The basket was found empty and closed with a lid. Only a small amount of soil was retrieved in it and the researchers hope it will help identify what the vessel contained.

The 10,500-year-old basket as found in Muraba‘at Cave. (photo credit: YANIV BERMAN/IAA)
The 10,500-year-old basket as found in Muraba‘at Cave.
(photo credit: YANIV BERMAN/IAA)
A perfectly preserved large woven basket dating back some 10,500 years was unearthed in the Judean Desert, the Antiquities Authority announced Tuesday.
Experts believe the artifact is probably the oldest of its kind ever uncovered. It was excavated in a Judean Desert cave by the IAA in cooperation with the Civil Administration’s Archaeology Department.
“This is the most exciting discovery that I have encountered in my life,” Dr. Haim Cohen said during a press briefing at the IAA lab in Jerusalem.
Materials from four different parts of the basket were analyzed to date it. The researchers concluded that the object was manufactured around 10,500 years ago during the Pre-Pottery Neolithic period.
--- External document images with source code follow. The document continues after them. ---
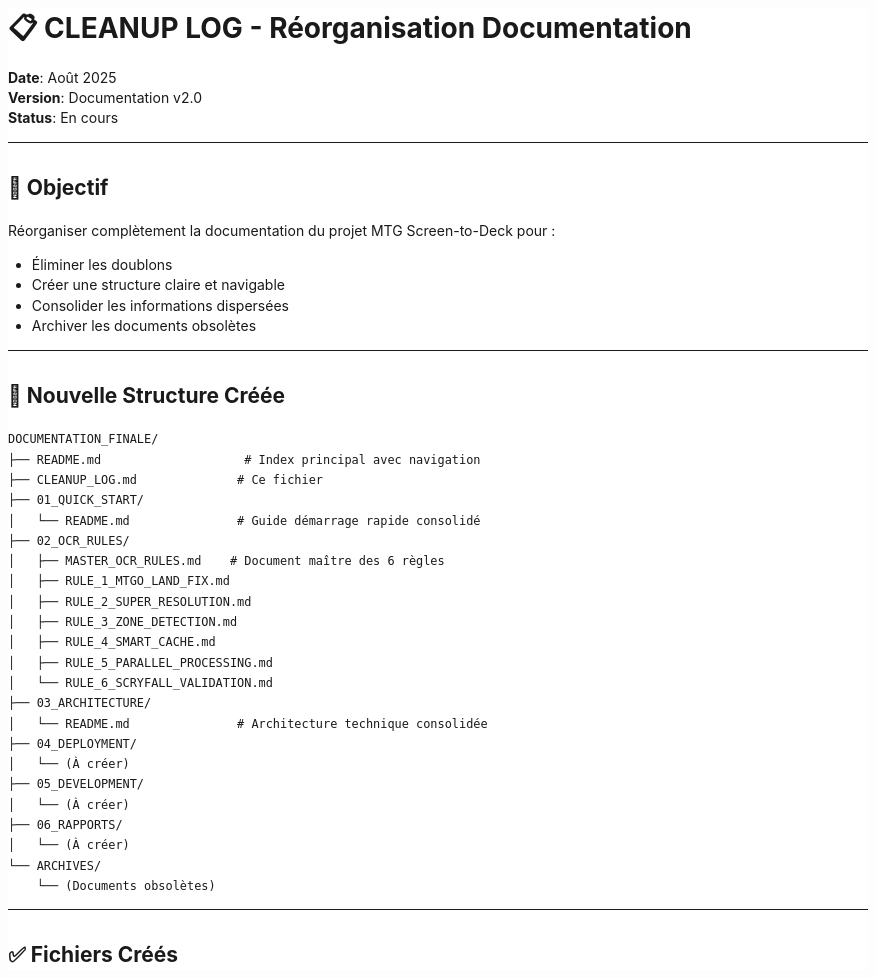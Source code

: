 # 📋 CLEANUP LOG - Réorganisation Documentation

**Date**: Août 2025  
**Version**: Documentation v2.0  
**Status**: En cours

---

## 🎯 Objectif

Réorganiser complètement la documentation du projet MTG Screen-to-Deck pour :
- Éliminer les doublons
- Créer une structure claire et navigable
- Consolider les informations dispersées
- Archiver les documents obsolètes

---

## 📁 Nouvelle Structure Créée

```
DOCUMENTATION_FINALE/
├── README.md                    # Index principal avec navigation
├── CLEANUP_LOG.md              # Ce fichier
├── 01_QUICK_START/
│   └── README.md               # Guide démarrage rapide consolidé
├── 02_OCR_RULES/
│   ├── MASTER_OCR_RULES.md    # Document maître des 6 règles
│   ├── RULE_1_MTGO_LAND_FIX.md
│   ├── RULE_2_SUPER_RESOLUTION.md
│   ├── RULE_3_ZONE_DETECTION.md
│   ├── RULE_4_SMART_CACHE.md
│   ├── RULE_5_PARALLEL_PROCESSING.md
│   └── RULE_6_SCRYFALL_VALIDATION.md
├── 03_ARCHITECTURE/
│   └── README.md               # Architecture technique consolidée
├── 04_DEPLOYMENT/
│   └── (À créer)
├── 05_DEVELOPMENT/
│   └── (À créer)
├── 06_RAPPORTS/
│   └── (À créer)
└── ARCHIVES/
    └── (Documents obsolètes)
```

---

## ✅ Fichiers Créés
“The basket has a capacity of some 92 liters,” Cohen said. “We do not know yet which type of plant was used to make it, but we are looking into it. However, we can already say that two people wove it, and that one of them was left-handed.”
The basket was found empty and closed with a lid. Only a small amount of soil was retrieved in it, and the researchers hope it will help identify what the vessel contained.
According to Cohen, the ancient people who manufactured it probably did not live in the cave, but rather used it for storage.
The archaeologists found evidence that antiquities looters had probably arrived some 10 cm. from the artifact, but they stopped excavating just before reaching it.
The rescue operation aims at surveying hundreds of caves in the Judean Desert to trace and preserve the antiquities that are still hidden there before they are retrieved and sold on the private market, as has happened in the past.
“Organic materials usually do not have the ability to survive for such long periods,” Dr. Naama Sukenik from the IAA’s Organic Material Department told The Jerusalem Post. “However, the special climatic condition of the Judean Desert, its dry weather, have allowed for dozens of artifacts to last for centuries and millennia.”
Among other items, the archaeologists have found fragments of textiles still carrying their bright colors dating back to the Roman period, parts of sandals, a small comb with a 2,000-year-old lice stuck between its teeth, seeds and pieces of rope.
Dozens of scroll fragments from a biblical scroll dating back some 2,000 years were also unearthed in the first discovery of its kind in decades.
About half of the area still remains to be surveyed and shed further light into life in Israel over the course of millennia.